Pretty darn rude of this show to have three different season finales and still not be over, IMO.
Seriously. Episode 6 ended on such a climactic note that I had no idea where the show had left to go. But thankfully it had quite a few more destinations planned, because otherwise we would have never learned that Ginko was a space princess.
(which does explain the tiny crown, in retrospect)
Episode 7 is also rad for somehow turning our expectations against us. Like I think anybody watching since the first episode was expecting some kind of twist on Sensei and Ginko's motivations—they did seemingly kidnap a kid and turn him into their soldier!
Yet it turns out no, both are just fundamentally good people who are trying to help Soya and Earth at large!

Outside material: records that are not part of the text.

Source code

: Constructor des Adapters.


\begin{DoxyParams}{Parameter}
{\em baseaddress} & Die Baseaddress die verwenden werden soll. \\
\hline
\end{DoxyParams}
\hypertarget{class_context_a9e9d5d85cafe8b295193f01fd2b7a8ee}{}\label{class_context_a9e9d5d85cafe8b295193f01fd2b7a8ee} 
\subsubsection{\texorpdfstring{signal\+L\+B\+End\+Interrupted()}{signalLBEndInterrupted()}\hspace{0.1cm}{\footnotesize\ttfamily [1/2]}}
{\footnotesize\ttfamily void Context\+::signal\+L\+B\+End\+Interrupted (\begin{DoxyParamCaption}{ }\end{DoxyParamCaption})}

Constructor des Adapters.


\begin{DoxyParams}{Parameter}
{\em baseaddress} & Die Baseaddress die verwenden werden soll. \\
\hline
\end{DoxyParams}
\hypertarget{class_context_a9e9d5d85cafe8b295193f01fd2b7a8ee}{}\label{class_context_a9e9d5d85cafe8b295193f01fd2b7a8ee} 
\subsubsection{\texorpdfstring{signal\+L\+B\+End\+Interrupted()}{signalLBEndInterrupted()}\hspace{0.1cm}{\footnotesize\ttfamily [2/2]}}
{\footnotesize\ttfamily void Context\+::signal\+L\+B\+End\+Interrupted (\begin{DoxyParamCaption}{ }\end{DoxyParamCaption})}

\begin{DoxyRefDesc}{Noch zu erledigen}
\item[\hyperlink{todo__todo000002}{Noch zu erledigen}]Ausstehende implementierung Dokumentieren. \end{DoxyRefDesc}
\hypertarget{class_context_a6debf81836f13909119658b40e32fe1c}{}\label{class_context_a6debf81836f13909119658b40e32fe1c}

Hurray for actual heroes.
Heck, Ginko even jumps in with the Sanrio
Space Force to help the people who were burning her planet to the ground not two minutes beforehand.
And then it throws in timely messages about the evil and allure of genocide and demonizing entire cultures.
Yeah, it's not an accident that among all these warring factions and dueling ideologies, the only truly villainous character is the one who's seemingly incapable of empathy. Because on top of digging into Sensei and Ginko, Planet With's second half has done a fantastic time fleshing out the Sealing Faction and their conspirators.
"fleshing out" indeed
Like, they could have easily made Benika or Yosuke jerks, or turned Generalissimo into a blowhard, but the series takes every chance to give them understandable, emotionally self-aware reasons for doing what they're doing.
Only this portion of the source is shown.